La domination paternelle devient métaphore politique et anthropologique. N’est-ce pas un point de vue similaire que l’on retrouve à l’origine de l’interprétation qui désigne La Répudiation et L’Insolation comme des dénonciations des abus d’une « société sclérosée » ? Giuliana Toso Rodinis postule en effet :

‘« L’analyse sous forme de narration, des activités maniaques des membres du clan, des expériences érotiques morbides et dissimulées des cousines, s’inscrivent dans les séquences descriptives du comportement du père. Cela revient à démystifier cette société dénaturée qui sous un apparent respect des lois et de la religion, opère en cachette, prise par une schizophrénie érotique, toute sorte d’actes illicites. Et par là l’effacement de tout ce qui pourrait devenir une efficacité morale aboutissant à une nouvelle conception de l’Etat et de la famille »219.’

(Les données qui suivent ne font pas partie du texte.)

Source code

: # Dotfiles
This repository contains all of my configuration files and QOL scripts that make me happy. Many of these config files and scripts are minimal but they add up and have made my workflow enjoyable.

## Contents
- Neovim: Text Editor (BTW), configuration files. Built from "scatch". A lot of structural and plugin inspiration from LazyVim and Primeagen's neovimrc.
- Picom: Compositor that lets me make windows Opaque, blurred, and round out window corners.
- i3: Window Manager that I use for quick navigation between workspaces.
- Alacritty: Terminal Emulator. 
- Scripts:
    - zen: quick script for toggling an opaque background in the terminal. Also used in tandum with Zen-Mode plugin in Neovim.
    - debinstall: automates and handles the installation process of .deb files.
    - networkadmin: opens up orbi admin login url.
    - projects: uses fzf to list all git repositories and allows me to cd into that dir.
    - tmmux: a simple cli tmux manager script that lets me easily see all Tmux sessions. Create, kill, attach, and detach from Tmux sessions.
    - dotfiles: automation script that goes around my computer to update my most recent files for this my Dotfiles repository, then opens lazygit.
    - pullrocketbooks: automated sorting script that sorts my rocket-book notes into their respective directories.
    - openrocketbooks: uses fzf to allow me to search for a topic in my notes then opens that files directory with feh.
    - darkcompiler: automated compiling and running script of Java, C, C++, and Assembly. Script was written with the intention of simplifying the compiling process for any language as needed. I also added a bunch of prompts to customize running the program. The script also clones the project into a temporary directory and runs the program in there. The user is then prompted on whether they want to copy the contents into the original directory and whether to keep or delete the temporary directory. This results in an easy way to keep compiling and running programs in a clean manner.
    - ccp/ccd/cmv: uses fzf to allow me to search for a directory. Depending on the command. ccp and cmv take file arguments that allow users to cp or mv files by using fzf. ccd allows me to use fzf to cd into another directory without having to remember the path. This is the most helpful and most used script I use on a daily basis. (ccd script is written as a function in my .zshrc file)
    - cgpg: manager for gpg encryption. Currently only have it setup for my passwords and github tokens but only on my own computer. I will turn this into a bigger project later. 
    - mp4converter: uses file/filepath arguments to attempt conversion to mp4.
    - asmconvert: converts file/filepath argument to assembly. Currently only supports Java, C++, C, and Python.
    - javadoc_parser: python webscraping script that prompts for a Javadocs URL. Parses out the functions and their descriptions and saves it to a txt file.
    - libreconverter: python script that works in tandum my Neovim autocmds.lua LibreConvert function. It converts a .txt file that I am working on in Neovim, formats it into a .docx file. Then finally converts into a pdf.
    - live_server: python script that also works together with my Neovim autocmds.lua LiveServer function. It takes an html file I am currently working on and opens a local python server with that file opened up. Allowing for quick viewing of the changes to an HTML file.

Le mélange des grilles de lecture est même affirmé par le narrateur de La Répudiation. Il nous dit en effet vers la fin du roman :

‘« Le mythe (du foetus) ne concernait pas seulement la recherche du père (...), mais au-delà de lui, l’engeance fratricide de la tribu enchaînée pendant cent trente ans à une structure avilissante; en fait il s’agissait d’un acte avorté pendant très longtemps, et le foetus n’était pas l’enfant à venir de la marâtre-amante, mais le pays ravalé à une goutte de sang gonflée au niveau de l’embryon puis tombée en désuétude dans une attente prosternée de la violence qui tardait à venir » (p. 241).’

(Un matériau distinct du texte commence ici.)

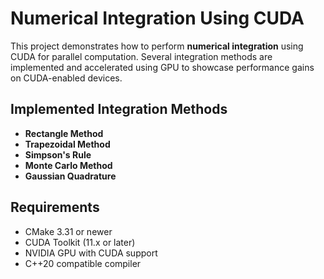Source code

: # Numerical Integration Using CUDA

This project demonstrates how to perform **numerical integration** using CUDA for parallel computation. Several integration methods are implemented and accelerated using GPU to showcase performance gains on CUDA-enabled devices.

## Implemented Integration Methods

- **Rectangle Method**
- **Trapezoidal Method**
- **Simpson's Rule**
- **Monte Carlo Method**
- **Gaussian Quadrature**

## Requirements

- CMake 3.31 or newer
- CUDA Toolkit (11.x or later)
- NVIDIA GPU with CUDA support
- C++20 compatible compiler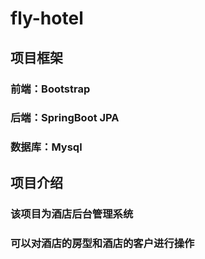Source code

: # fly-hotel
## 项目框架
### 前端：Bootstrap
### 后端：SpringBoot JPA
### 数据库：Mysql
## 项目介绍
### 该项目为酒店后台管理系统
### 可以对酒店的房型和酒店的客户进行操作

Kamel Mufti, auteur de la thèse Psychanalyse et idéologie dans les romans et poèmes de Rachid Boudjedra voit dans ce passage « une fusion (...) opérée, grâce à une métaphore inattendue, entre psychanalyse et politique, par le truchement du foetus qui symbolise les deux dimensions »220. Cependant, ce qui émerge de la suite du discours de Rachid qui continue le développement de la métaphore politique jusqu’à la page 244, c’est cette obsession de l’ordre qui pousse les « paysans » dans « le traquenard de l’unité, gage du développement et de l’abondance » (p. 242), et « les dockers du port » à « organis(er) des milices anticommunistes » (p.242), comme elle a poussé, dans La Valse aux adieux, le père de Ruzena dans les rangs de « l’Association des volontaires de l’ordre public ». Le respect des lois fait miroiter devant les foules, le mirage de la puissance de l’unité sur lequel vient se briser l’image du père. L’aliénation des sentiments paternels transformés en outils de domination laisse libre cours au paternalisme larmoyant en apparence, mais corrosif en réalité.

La persécution des chiens qui est le point de départ de notre réflexion, en même temps que celui des réflexions du narrateur de La Valse aux adieux sur le degré de complicité du père dans cette farce qui détruit sa fille (c’est en effet à partir de l’affrontement qu’elle a avec Jakub à propos des chiens que se profile la programmation de sa mort) ainsi que le pays, n’est en fait qu’un prétexte visant simplement la prise de parole, comme ce fut le cas dans L’Insoutenable légèreté de l’être où la campagne contre les chiens est assimilée à la terreur du régime russe (p. 420). Dès lors, les événements se précipitent pour Ruzena comme ils se sont précipités pour Rachid et Mehdi. La mort ou la folie guettent ceux que l’on surprend à vouloir détruire l’image du père, fût-elle dominatrice.

Notes
211.

- TOSO RODINIS, Giuliana. Fêtes et défaites d’Eros dans l’oeuvre de Rachid Boudjedra, op. cit., p. 42.

212.

- La Répudiation, p. 93.

213.

- Ibid., p. 200.

214.

- MUFTI, Kamel. Psychanalyse et idéologie dans les romans et poèmes de Rachid Boudjedra, op. cit., p. 153.

215.

- FONTE LE BACCON, Jany. Le narcissisme littéraire dans l’oeuvre de Rachid Boudjedra, op. cit., p. 23.

216.

- GORALCZYK, Bozenna. Critique de la société dans l’oeuvre romanesque de Rachid Boudjedra, op. cit., p. 17.

217.

- Ibid., p. 59.

218.

- BONN, Charles. Le roman algérien de langue française, op. cit., p. 15.

219.

- TOSO RODINIS, Giuliana. Fêtes et défaites d’Eros dans l’oeuvre romanesque de Rachid Boudjedra, op. cit., p. 42.

220.

- MUFTI, Kamel. Psychanalyse et idéologie dans les romans et poèmes de Rachid Boudjedra, op. cit., p. 19.